Source texts of formatted documents

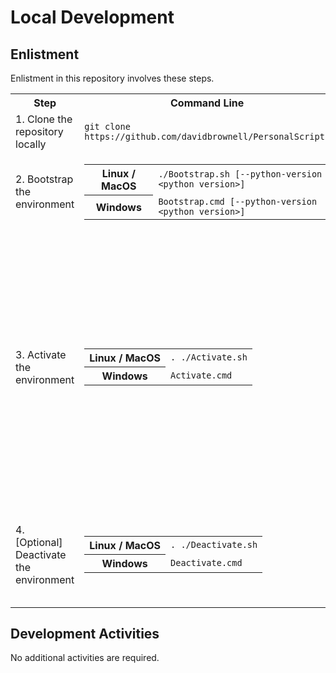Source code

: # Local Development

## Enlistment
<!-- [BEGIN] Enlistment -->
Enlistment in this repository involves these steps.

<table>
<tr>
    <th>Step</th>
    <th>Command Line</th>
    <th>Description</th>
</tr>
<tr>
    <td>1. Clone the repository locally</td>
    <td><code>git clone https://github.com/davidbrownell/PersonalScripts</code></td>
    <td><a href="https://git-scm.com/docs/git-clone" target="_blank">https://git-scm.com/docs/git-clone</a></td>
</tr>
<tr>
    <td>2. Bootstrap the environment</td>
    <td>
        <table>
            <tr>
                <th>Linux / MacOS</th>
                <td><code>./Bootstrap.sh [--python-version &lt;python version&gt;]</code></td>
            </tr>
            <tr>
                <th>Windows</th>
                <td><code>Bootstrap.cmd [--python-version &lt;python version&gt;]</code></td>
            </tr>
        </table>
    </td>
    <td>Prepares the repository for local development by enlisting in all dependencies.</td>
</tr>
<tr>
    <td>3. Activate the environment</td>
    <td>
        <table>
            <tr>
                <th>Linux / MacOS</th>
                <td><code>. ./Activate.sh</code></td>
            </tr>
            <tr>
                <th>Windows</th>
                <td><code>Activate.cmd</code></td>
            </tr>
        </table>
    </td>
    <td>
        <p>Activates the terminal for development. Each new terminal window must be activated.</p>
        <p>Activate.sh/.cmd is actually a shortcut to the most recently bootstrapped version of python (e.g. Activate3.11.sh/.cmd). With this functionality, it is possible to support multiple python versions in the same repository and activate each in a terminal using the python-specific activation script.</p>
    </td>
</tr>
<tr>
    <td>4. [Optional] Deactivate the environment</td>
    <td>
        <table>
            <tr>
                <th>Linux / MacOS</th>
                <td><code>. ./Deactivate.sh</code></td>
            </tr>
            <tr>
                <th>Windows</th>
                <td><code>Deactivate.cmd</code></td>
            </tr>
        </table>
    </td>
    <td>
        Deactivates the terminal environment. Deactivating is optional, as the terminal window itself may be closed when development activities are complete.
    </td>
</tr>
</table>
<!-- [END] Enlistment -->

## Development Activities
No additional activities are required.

■ What to do ■
In case the records contain pictures, keep those out and repeat the rest exactly.

■ Task output ■
Source code

: # Local Development

## Enlistment
<!-- [BEGIN] Enlistment -->
Enlistment in this repository involves these steps.

<table>
<tr>
    <th>Step</th>
    <th>Command Line</th>
    <th>Description</th>
</tr>
<tr>
    <td>1. Clone the repository locally</td>
    <td><code>git clone https://github.com/davidbrownell/PersonalScripts</code></td>
    <td><a href="https://git-scm.com/docs/git-clone" target="_blank">https://git-scm.com/docs/git-clone</a></td>
</tr>
<tr>
    <td>2. Bootstrap the environment</td>
    <td>
        <table>
            <tr>
                <th>Linux / MacOS</th>
                <td><code>./Bootstrap.sh [--python-version &lt;python version&gt;]</code></td>
            </tr>
            <tr>
                <th>Windows</th>
                <td><code>Bootstrap.cmd [--python-version &lt;python version&gt;]</code></td>
            </tr>
        </table>
    </td>
    <td>Prepares the repository for local development by enlisting in all dependencies.</td>
</tr>
<tr>
    <td>3. Activate the environment</td>
    <td>
        <table>
            <tr>
                <th>Linux / MacOS</th>
                <td><code>. ./Activate.sh</code></td>
            </tr>
            <tr>
                <th>Windows</th>
                <td><code>Activate.cmd</code></td>
            </tr>
        </table>
    </td>
    <td>
        <p>Activates the terminal for development. Each new terminal window must be activated.</p>
        <p>Activate.sh/.cmd is actually a shortcut to the most recently bootstrapped version of python (e.g. Activate3.11.sh/.cmd). With this functionality, it is possible to support multiple python versions in the same repository and activate each in a terminal using the python-specific activation script.</p>
    </td>
</tr>
<tr>
    <td>4. [Optional] Deactivate the environment</td>
    <td>
        <table>
            <tr>
                <th>Linux / MacOS</th>
                <td><code>. ./Deactivate.sh</code></td>
            </tr>
            <tr>
                <th>Windows</th>
                <td><code>Deactivate.cmd</code></td>
            </tr>
        </table>
    </td>
    <td>
        Deactivates the terminal environment. Deactivating is optional, as the terminal window itself may be closed when development activities are complete.
    </td>
</tr>
</table>
<!-- [END] Enlistment -->

## Development Activities
No additional activities are required.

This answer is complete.